(Records drawn from a dataset)
····················

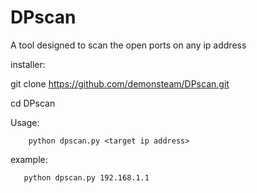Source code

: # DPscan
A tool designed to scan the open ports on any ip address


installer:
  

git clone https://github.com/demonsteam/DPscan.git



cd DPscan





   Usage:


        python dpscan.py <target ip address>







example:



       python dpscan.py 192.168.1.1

····················

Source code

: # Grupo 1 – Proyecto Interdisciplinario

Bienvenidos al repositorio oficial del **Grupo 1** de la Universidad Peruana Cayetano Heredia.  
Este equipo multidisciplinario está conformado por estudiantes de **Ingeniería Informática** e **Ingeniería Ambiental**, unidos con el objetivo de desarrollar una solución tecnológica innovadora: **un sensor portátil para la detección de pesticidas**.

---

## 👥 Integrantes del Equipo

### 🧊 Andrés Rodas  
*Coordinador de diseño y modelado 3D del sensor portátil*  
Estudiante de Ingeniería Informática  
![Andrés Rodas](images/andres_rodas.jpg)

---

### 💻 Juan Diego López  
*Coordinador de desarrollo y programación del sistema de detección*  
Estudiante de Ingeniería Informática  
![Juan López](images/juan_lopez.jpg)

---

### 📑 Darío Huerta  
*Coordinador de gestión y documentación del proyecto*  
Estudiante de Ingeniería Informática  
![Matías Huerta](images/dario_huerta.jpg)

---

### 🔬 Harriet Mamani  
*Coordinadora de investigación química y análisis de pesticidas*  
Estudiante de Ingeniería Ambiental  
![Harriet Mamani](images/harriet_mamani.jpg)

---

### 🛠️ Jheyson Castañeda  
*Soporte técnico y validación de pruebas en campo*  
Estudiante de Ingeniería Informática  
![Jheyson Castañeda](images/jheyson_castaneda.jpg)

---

····················

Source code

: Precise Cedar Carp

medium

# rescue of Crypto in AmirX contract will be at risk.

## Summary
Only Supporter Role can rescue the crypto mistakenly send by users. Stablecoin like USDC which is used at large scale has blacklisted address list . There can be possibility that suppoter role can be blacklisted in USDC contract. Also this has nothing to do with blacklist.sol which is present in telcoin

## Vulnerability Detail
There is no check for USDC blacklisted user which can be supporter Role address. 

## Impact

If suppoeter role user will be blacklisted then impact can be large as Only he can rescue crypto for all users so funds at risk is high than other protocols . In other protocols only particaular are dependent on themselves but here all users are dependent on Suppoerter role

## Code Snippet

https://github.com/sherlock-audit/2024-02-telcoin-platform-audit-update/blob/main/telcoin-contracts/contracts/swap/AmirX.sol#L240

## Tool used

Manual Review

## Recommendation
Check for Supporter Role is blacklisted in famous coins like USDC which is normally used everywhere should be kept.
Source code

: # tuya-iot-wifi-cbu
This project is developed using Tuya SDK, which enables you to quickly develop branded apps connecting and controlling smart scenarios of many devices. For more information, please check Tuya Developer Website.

····················

Go over the records above and tally the lines with the word "github" in them. Give the number alone.

◆ **Result below**:
2